## TASK GOAL
Your task is to repeat exactly the lines below between the line holding "from the file /etc/passwd" and the line holding "Display all the", inclusive, and only those.

** Opening PROVIDED DATA block **

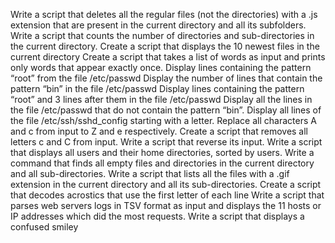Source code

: Write a script that deletes all the regular files (not the directories) with a .js extension that are present in the current directory and all its subfolders.
Write a script that counts the number of directories and sub-directories in the current directory.
Create a script that displays the 10 newest files in the current directory
Create a script that takes a list of words as input and prints only words that appear exactly once.
Display lines containing the pattern “root” from the file /etc/passwd
Display the number of lines that contain the pattern “bin” in the file /etc/passwd
Display lines containing the pattern “root” and 3 lines after them in the file /etc/passwd
Display all the lines in the file /etc/passwd that do not contain the pattern “bin”.
Display all lines of the file /etc/ssh/sshd_config starting with a letter.
Replace all characters A and c from input to Z and e respectively.
Create a script that removes all letters c and C from input.
Write a script that reverse its input.
Write a script that displays all users and their home directories, sorted by users.
Write a command that finds all empty files and directories in the current directory and all sub-directories.
Write a script that lists all the files with a .gif extension in the current directory and all its sub-directories.
Create a script that decodes acrostics that use the first letter of each line
Write a script that parses web servers logs in TSV format as input and displays the 11 hosts or IP addresses which did the most requests.
Write a script that displays a confused smiley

** Closing PROVIDED DATA block **

## RESPONSE
Display lines containing the pattern “root” from the file /etc/passwd
Display the number of lines that contain the pattern “bin” in the file /etc/passwd
Display lines containing the pattern “root” and 3 lines after them in the file /etc/passwd
Display all the lines in the file /etc/passwd that do not contain the pattern “bin”.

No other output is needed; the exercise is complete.